== What is required ==
Starting with the line that contains "- Información filtrada" and stopping after the line that contains "## 🔒 CRITERIOS DE SEGURIDAD TRANSVERSALES", return each line below exactly as written, with no others.

== Material for this exercise ==
──────────────────────────────

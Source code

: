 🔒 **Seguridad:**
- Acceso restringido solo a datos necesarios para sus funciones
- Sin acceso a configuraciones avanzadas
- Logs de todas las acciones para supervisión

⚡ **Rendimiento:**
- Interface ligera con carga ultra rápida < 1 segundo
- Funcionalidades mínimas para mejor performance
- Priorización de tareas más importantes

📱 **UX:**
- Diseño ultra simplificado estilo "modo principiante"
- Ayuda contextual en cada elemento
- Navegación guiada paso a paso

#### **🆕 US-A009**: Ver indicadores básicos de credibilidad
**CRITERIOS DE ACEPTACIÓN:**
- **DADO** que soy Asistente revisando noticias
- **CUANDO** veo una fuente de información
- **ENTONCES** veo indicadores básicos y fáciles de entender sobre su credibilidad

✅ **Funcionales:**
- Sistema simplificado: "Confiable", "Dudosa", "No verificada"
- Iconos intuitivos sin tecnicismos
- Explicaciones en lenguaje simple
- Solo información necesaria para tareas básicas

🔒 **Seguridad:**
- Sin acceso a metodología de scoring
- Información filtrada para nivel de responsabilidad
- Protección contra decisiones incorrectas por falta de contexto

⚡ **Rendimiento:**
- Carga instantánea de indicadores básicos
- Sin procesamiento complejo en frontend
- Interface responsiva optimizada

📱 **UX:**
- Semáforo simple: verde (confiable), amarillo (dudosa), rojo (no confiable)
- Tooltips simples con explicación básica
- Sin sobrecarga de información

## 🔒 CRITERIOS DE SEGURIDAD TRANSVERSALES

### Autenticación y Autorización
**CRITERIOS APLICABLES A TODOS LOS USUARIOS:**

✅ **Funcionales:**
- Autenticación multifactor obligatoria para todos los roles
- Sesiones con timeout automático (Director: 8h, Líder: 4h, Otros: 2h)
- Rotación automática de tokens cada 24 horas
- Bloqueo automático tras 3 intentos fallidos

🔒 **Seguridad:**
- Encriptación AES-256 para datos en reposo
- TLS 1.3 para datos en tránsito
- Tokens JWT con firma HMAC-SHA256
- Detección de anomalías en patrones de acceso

──────────────────────────────

== Answer box ==
- Información filtrada para nivel de responsabilidad
- Protección contra decisiones incorrectas por falta de contexto

⚡ **Rendimiento:**
- Carga instantánea de indicadores básicos
- Sin procesamiento complejo en frontend
- Interface responsiva optimizada

📱 **UX:**
- Semáforo simple: verde (confiable), amarillo (dudosa), rojo (no confiable)
- Tooltips simples con explicación básica
- Sin sobrecarga de información

## 🔒 CRITERIOS DE SEGURIDAD TRANSVERSALES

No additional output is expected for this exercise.